> _What the task asks_
Only the lines below starting at the one containing "这些彩灯、灯山，从冬至之后就" and ending at the one containing "把灯山的事做了决定，将这个不" belong in the answer, each copied exactly.

*** Records to use ***

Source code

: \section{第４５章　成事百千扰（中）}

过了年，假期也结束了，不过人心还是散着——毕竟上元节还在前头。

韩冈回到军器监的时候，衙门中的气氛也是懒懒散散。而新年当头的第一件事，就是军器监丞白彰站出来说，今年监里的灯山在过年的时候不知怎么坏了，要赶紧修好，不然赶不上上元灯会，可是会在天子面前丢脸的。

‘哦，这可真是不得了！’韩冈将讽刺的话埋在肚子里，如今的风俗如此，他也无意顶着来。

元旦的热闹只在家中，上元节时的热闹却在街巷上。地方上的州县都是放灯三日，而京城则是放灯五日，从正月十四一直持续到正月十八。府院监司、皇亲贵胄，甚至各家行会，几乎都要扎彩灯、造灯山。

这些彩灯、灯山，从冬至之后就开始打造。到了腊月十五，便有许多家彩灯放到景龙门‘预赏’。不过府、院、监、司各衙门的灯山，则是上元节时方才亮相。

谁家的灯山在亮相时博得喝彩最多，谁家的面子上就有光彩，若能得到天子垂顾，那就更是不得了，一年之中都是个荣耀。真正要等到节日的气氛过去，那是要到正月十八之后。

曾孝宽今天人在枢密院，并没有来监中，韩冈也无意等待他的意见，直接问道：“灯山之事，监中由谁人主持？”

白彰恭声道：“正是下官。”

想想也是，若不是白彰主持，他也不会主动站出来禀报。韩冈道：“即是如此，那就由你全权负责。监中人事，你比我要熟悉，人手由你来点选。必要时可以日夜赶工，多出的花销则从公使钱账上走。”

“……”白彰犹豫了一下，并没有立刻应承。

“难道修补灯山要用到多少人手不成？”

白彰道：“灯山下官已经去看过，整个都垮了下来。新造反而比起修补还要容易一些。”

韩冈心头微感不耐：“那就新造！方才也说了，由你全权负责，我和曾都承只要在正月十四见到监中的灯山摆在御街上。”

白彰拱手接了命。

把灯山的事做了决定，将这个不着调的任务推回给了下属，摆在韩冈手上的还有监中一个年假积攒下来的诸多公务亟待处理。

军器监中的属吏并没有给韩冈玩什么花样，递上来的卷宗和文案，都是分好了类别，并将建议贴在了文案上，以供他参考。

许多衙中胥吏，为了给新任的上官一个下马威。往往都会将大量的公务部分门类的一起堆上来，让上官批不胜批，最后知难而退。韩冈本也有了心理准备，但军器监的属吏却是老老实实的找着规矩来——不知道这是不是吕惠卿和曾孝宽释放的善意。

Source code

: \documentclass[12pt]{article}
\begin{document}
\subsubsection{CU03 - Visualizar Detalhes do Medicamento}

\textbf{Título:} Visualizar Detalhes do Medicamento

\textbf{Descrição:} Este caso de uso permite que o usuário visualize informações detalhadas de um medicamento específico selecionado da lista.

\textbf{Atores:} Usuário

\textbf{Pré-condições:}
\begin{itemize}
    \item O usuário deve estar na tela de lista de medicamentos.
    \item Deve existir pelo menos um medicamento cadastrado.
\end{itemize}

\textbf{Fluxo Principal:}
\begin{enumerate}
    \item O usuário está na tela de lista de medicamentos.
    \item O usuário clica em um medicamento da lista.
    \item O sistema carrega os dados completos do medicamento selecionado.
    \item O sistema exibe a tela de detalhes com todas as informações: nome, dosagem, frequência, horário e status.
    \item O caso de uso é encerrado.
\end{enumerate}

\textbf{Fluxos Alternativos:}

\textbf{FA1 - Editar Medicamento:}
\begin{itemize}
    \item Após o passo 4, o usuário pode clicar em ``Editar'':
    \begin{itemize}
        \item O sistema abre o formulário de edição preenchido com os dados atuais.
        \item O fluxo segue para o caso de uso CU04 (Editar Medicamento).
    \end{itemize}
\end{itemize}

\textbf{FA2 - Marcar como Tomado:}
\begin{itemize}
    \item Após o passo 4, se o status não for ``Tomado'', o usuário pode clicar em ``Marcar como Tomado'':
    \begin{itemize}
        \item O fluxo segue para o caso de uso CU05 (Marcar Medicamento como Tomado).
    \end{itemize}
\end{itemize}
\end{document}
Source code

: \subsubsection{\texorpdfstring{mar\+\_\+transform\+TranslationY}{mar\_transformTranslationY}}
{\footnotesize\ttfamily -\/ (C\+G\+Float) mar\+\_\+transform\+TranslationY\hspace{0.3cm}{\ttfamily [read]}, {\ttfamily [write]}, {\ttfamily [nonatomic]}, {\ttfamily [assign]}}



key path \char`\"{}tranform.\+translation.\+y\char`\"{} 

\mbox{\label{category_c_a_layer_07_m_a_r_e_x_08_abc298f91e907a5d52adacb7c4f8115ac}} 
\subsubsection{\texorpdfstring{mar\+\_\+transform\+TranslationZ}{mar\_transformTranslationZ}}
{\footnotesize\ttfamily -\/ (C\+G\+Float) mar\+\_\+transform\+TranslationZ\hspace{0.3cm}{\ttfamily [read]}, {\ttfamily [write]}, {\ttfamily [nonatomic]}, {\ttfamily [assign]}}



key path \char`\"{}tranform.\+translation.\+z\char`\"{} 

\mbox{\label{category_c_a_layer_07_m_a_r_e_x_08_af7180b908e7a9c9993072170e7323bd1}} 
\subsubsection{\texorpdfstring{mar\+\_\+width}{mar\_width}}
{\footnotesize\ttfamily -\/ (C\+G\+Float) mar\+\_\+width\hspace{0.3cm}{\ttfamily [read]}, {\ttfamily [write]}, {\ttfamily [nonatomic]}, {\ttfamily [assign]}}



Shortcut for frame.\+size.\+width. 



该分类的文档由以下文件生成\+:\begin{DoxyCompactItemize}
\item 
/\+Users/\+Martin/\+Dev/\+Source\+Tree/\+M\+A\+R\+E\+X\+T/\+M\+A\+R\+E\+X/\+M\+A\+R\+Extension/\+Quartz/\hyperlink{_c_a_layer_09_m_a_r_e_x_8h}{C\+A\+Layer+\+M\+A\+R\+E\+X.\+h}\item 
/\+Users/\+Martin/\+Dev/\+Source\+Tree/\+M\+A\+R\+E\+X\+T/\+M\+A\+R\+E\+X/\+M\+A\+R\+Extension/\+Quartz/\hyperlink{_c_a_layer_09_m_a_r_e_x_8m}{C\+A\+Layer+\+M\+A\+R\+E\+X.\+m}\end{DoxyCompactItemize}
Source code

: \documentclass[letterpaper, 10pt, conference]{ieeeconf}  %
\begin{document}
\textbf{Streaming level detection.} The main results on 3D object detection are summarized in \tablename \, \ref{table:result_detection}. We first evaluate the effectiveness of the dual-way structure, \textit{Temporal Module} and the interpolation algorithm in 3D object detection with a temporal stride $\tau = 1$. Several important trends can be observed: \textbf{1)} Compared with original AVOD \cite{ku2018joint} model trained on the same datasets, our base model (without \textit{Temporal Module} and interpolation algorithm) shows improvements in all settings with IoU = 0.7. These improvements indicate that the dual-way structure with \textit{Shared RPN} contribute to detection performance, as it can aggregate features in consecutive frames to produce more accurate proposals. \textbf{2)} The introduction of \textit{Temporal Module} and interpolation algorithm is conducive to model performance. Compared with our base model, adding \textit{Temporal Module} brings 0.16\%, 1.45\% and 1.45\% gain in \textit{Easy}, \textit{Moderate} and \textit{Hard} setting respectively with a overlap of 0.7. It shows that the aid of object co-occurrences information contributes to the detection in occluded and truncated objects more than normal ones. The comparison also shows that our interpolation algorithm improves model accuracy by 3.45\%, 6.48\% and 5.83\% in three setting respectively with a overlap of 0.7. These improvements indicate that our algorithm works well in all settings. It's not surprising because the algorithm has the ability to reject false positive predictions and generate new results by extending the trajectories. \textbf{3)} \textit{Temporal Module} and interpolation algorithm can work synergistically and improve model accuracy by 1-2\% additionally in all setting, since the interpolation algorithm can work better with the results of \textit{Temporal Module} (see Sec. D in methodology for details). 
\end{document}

*** End of Records to use ***
*** Records to use ***

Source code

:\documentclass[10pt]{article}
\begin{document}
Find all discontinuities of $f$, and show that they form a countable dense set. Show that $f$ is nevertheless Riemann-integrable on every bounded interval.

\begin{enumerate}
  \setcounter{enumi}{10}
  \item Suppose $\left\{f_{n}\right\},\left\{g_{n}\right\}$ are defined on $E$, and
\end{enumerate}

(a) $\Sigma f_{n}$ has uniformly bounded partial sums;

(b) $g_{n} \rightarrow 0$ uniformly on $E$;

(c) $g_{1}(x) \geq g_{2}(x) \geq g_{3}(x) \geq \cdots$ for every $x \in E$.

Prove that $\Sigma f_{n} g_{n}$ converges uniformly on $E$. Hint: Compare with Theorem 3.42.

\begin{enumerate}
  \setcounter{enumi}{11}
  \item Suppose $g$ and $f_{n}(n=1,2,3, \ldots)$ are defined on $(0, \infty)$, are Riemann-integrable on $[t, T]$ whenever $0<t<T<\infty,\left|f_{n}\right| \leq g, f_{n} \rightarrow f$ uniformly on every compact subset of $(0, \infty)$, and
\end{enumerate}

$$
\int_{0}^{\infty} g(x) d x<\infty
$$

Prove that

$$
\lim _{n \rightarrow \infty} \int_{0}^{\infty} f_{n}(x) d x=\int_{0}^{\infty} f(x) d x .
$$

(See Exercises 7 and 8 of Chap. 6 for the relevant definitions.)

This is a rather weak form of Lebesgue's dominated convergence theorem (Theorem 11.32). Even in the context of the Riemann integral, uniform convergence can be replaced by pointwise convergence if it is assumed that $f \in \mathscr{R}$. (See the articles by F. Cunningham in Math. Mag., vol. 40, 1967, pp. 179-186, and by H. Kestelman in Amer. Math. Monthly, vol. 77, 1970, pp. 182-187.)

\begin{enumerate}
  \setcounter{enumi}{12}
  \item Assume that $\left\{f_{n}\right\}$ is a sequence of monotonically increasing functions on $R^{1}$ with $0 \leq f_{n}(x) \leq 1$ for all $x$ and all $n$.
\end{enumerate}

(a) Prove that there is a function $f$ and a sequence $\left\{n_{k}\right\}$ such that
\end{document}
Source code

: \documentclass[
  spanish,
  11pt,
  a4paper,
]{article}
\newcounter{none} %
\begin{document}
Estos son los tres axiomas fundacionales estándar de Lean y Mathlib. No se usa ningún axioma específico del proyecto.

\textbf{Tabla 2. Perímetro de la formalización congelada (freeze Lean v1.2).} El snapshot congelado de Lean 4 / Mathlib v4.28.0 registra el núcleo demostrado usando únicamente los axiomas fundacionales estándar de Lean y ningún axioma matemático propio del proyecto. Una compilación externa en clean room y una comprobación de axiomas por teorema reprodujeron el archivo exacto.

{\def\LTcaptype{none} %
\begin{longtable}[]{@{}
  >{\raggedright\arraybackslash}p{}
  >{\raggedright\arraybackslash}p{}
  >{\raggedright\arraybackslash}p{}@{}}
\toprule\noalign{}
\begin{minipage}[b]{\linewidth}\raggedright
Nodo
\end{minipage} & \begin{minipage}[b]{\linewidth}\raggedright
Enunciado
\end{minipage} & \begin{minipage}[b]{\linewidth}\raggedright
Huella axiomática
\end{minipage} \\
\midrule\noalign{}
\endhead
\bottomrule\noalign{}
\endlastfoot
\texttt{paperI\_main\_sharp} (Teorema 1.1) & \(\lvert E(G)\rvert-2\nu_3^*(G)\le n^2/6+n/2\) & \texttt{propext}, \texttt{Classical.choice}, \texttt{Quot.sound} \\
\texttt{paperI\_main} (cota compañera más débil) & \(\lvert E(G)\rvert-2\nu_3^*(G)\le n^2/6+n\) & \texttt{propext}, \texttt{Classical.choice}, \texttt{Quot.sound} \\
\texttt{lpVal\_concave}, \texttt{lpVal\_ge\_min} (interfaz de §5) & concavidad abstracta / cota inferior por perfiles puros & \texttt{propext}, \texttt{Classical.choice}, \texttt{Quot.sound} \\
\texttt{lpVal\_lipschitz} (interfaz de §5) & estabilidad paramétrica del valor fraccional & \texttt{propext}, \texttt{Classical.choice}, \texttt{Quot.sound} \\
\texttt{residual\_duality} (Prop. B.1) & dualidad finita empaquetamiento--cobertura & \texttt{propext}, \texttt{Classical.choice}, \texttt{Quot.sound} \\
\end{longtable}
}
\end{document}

*** End of Records to use ***

> _Response to the task_
这些彩灯、灯山，从冬至之后就开始打造。到了腊月十五，便有许多家彩灯放到景龙门‘预赏’。不过府、院、监、司各衙门的灯山，则是上元节时方才亮相。

谁家的灯山在亮相时博得喝彩最多，谁家的面子上就有光彩，若能得到天子垂顾，那就更是不得了，一年之中都是个荣耀。真正要等到节日的气氛过去，那是要到正月十八之后。

曾孝宽今天人在枢密院，并没有来监中，韩冈也无意等待他的意见，直接问道：“灯山之事，监中由谁人主持？”

白彰恭声道：“正是下官。”

想想也是，若不是白彰主持，他也不会主动站出来禀报。韩冈道：“即是如此，那就由你全权负责。监中人事，你比我要熟悉，人手由你来点选。必要时可以日夜赶工，多出的花销则从公使钱账上走。”

“……”白彰犹豫了一下，并没有立刻应承。

“难道修补灯山要用到多少人手不成？”

白彰道：“灯山下官已经去看过，整个都垮了下来。新造反而比起修补还要容易一些。”

韩冈心头微感不耐：“那就新造！方才也说了，由你全权负责，我和曾都承只要在正月十四见到监中的灯山摆在御街上。”

白彰拱手接了命。

把灯山的事做了决定，将这个不着调的任务推回给了下属，摆在韩冈手上的还有监中一个年假积攒下来的诸多公务亟待处理。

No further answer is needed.